In total, 73 people participated: 35 males and 38 females aged between 23 and 69. Among these, 26 were blind or partially sighted, 18 were deaf or hearing impaired, and 29 had various forms of physical disabilities. Regarding occupational background, 6 interviewees were unemployed, 4 were in retirement, 5 were university students and the others had jobs. Finally, all interviewees were resident in Trentino, but not all were from the region. The fact that some of them came from other territorial areas, and that most had travelled for tourism or work, provided the opportunity to compare the accessibility of Trento with other cities.
The research project, conducted between March 2015 and July 2017, was supported by an exhaustive collection of photographs taken in two stages.
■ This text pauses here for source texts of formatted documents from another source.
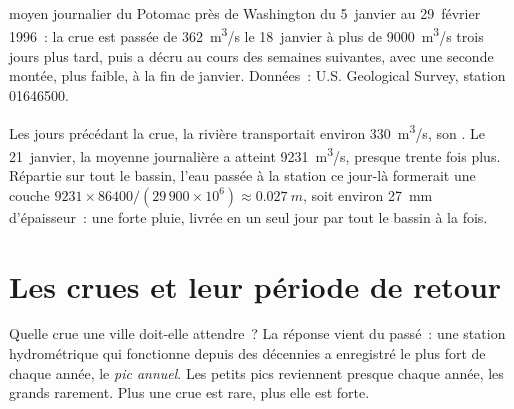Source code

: \begin{omfigure}

{\small {} moyen journalier du Potomac près de Washington du 5~janvier au
29~février 1996~: la crue est passée de \qty{362}{m^3/s} le 18~janvier à
plus de \qty{9000}{m^3/s} trois jours plus tard, puis a décru au cours des
semaines suivantes, avec une seconde montée, plus faible, à la fin de
janvier. Données~: U.S. Geological Survey, station 01646500.}
\end{omfigure}

Les jours précédant la crue, la rivière transportait environ
\qty{330}{m^3/s}, son . Le 21~janvier, la moyenne journalière
a atteint \qty{9231}{m^3/s}, presque trente fois plus. Répartie sur tout le
bassin, l'eau passée à la station ce jour-là formerait une couche
$9231 \times 86400 / (29\,900 \times 10^6) \approx \qty{0.027}{m}$, soit
environ \qty{27}{mm} d'épaisseur~: une forte pluie, livrée en un seul jour
par tout le bassin à la fois.

\section{Les crues et leur période de retour}

Quelle crue une ville doit-elle attendre~? La réponse vient du passé~: une
station hydrométrique qui fonctionne depuis des décennies a enregistré le
plus fort  de chaque année, le \emph{pic annuel}. Les petits pics
reviennent presque chaque année, les grands rarement. Plus une crue est
rare, plus elle est forte.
First, elements and features of the urban environment that might impact accessibility or endanger disabled people were photographed while walking through the city. Second, photographs were taken during the gathering of interviews, such that the situations and difficulties that participants described in their narratives could be identified and verified.
Problems of Accessibility in Historical City Centre and Buildings
Despite the fact that Trento was considered by the interviewees to be a city in which much had been done about accessibility, the conservation of historical sites and structures still tends to prevail over this. Participants revealed numerous difficulties created by the historicity of buildings and places, and consequent features and issues. However, this work focuses on those aspects that were mentioned often and occur not only in Trento, but also in many other cities.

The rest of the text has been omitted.